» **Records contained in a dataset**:

※

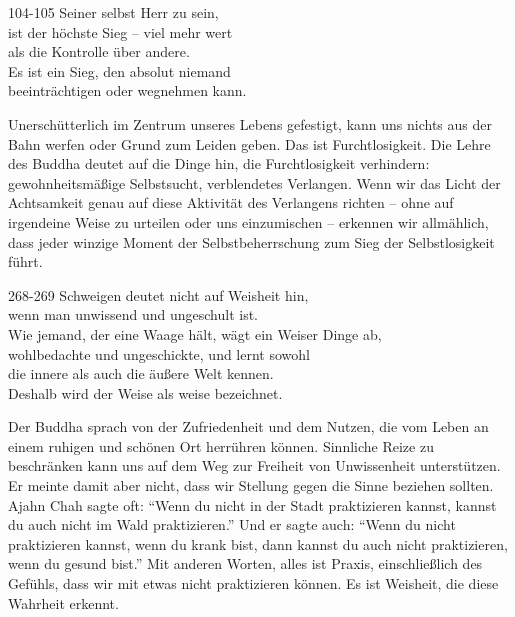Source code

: 
\begin{dhpVerse}{104-105}
\label{dhp-104}\label{dhp-105}
Seiner selbst Herr zu sein,\\ 
ist der höchste Sieg -- viel mehr wert\\ 
als die Kontrolle über andere.\\ 
Es ist ein Sieg, den absolut niemand\\ 
beeinträchtigen oder wegnehmen kann. 
\end{dhpVerse}

\begin{dhpRefl}

Unerschütterlich im Zentrum unseres Lebens gefestigt, kann uns nichts aus der
Bahn werfen oder Grund zum Leiden geben. Das ist Furchtlosigkeit. Die Lehre
des Buddha deutet auf die Dinge hin, die Furchtlosigkeit verhindern:
gewohnheitsmäßige Selbstsucht, verblendetes Verlangen. Wenn wir das Licht der
Achtsamkeit genau auf diese Aktivität des Verlangens richten -- ohne auf
irgendeine Weise zu urteilen oder uns einzumischen -- erkennen wir allmählich,
dass jeder winzige Moment der Selbstbeherrschung zum Sieg der Selbstlosigkeit
führt.

\end{dhpRefl}


\begin{dhpVerse}{268-269}
\label{dhp-268}\label{dhp-269}
Schweigen deutet nicht auf Weisheit hin,\\ 
wenn man unwissend und ungeschult ist.\\ 
Wie jemand, der eine Waage hält, wägt ein Weiser Dinge ab,\\ 
wohlbedachte und ungeschickte, und lernt sowohl\\ 
die innere als auch die äußere Welt kennen.\\ 
Deshalb wird der Weise als weise bezeichnet. 
\end{dhpVerse}

\begin{dhpRefl}

Der Buddha sprach von der Zufriedenheit und dem Nutzen, die vom Leben an einem
ruhigen und schönen Ort herrühren können. Sinnliche Reize zu beschränken kann
uns auf dem Weg zur Freiheit von Unwissenheit unterstützen. Er meinte damit
aber nicht, dass wir Stellung gegen die Sinne beziehen sollten. Ajahn Chah
sagte oft: “Wenn du nicht in der Stadt praktizieren kannst, kannst du auch
nicht im Wald praktizieren.” Und er sagte auch: “Wenn du nicht praktizieren
kannst, wenn du krank bist, dann kannst du auch nicht praktizieren, wenn du
gesund bist.” Mit anderen Worten, alles ist Praxis, einschließlich des
Gefühls, dass wir mit etwas nicht praktizieren können. Es ist Weisheit, die
diese Wahrheit erkennt.

\end{dhpRefl}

※

» **WHAT YOU WILL DO**: Please transcribe exactly the line containing "ruhigen und schönen" and every line after it through the end of the records, and nothing else.

» **SOLUTION BELOW**:
ruhigen und schönen Ort herrühren können. Sinnliche Reize zu beschränken kann
uns auf dem Weg zur Freiheit von Unwissenheit unterstützen. Er meinte damit
aber nicht, dass wir Stellung gegen die Sinne beziehen sollten. Ajahn Chah
sagte oft: “Wenn du nicht in der Stadt praktizieren kannst, kannst du auch
nicht im Wald praktizieren.” Und er sagte auch: “Wenn du nicht praktizieren
kannst, wenn du krank bist, dann kannst du auch nicht praktizieren, wenn du
gesund bist.” Mit anderen Worten, alles ist Praxis, einschließlich des
Gefühls, dass wir mit etwas nicht praktizieren können. Es ist Weisheit, die
diese Wahrheit erkennt.

\end{dhpRefl}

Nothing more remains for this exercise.